_Rendered images with source text_
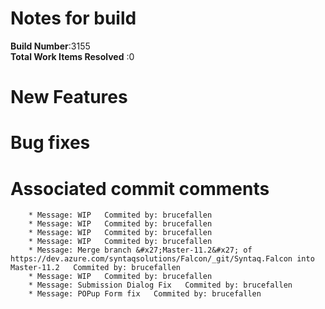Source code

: # Notes for build
**Build Number**:3155   
**Total Work Items Resolved** :0

#  New Features

#  Bug fixes


#  Associated commit comments
        * Message: WIP   Commited by: brucefallen
        * Message: WIP   Commited by: brucefallen
        * Message: WIP   Commited by: brucefallen
        * Message: WIP   Commited by: brucefallen
        * Message: Merge branch &#x27;Master-11.2&#x27; of https://dev.azure.com/syntaqsolutions/Falcon/_git/Syntaq.Falcon into Master-11.2   Commited by: brucefallen
        * Message: WIP   Commited by: brucefallen
        * Message: Submission Dialog Fix   Commited by: brucefallen
        * Message: POPup Form fix   Commited by: brucefallen
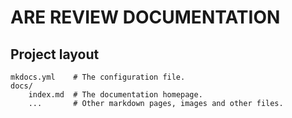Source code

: # ARE REVIEW DOCUMENTATION
## Project layout

    mkdocs.yml    # The configuration file.
    docs/
        index.md  # The documentation homepage.
        ...       # Other markdown pages, images and other files.
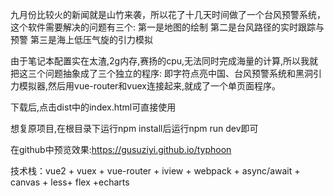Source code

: 	
  九月份比较火的新闻就是山竹来袭，所以花了十几天时间做了一个台风预警系统，这个软件需要解决的问题有三个:
	第一是地图的绘制
	第二是台风路径的实时跟踪与预警
	第三是海上低压气旋的引力模拟
 
  由于笔记本配置实在太渣,2g内存,赛扬的cpu,无法同时完成海量的计算,所以我就把这三个问题抽象成了三个独立的程序:
  即字符点亮中国、台风预警系统和黑洞引力模拟器,然后用vue-router和vuex连接起来,就成了一个单页面程序。

  下载后,点击dist中的index.html可直接使用
  
  想复原项目,在根目录下运行npm install后运行npm run dev即可
  
  在github中预览效果:https://gusuziyi.github.io/typhoon
  
  
  技术栈：vue2 + vuex + vue-router + iview + webpack + async/await + canvas + less+ flex +echarts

_Required action_
Each entry above must be printed exactly, apart from its pictures.

_Answer to this task_
Source code

: # Notes for build
**Build Number**:3155   
**Total Work Items Resolved** :0

#  New Features

#  Bug fixes


#  Associated commit comments
        * Message: WIP   Commited by: brucefallen
        * Message: WIP   Commited by: brucefallen
        * Message: WIP   Commited by: brucefallen
        * Message: WIP   Commited by: brucefallen
        * Message: Merge branch &#x27;Master-11.2&#x27; of https://dev.azure.com/syntaqsolutions/Falcon/_git/Syntaq.Falcon into Master-11.2   Commited by: brucefallen
        * Message: WIP   Commited by: brucefallen
        * Message: Submission Dialog Fix   Commited by: brucefallen
        * Message: POPup Form fix   Commited by: brucefallen
Source code

: # ARE REVIEW DOCUMENTATION
## Project layout

    mkdocs.yml    # The configuration file.
    docs/
        index.md  # The documentation homepage.
        ...       # Other markdown pages, images and other files.
Source code

: 	
  九月份比较火的新闻就是山竹来袭，所以花了十几天时间做了一个台风预警系统，这个软件需要解决的问题有三个:
	第一是地图的绘制
	第二是台风路径的实时跟踪与预警
	第三是海上低压气旋的引力模拟
 
  由于笔记本配置实在太渣,2g内存,赛扬的cpu,无法同时完成海量的计算,所以我就把这三个问题抽象成了三个独立的程序:
  即字符点亮中国、台风预警系统和黑洞引力模拟器,然后用vue-router和vuex连接起来,就成了一个单页面程序。

  下载后,点击dist中的index.html可直接使用
  
  想复原项目,在根目录下运行npm install后运行npm run dev即可
  
  在github中预览效果:https://gusuziyi.github.io/typhoon
  
  
  技术栈：vue2 + vuex + vue-router + iview + webpack + async/await + canvas + less+ flex +echarts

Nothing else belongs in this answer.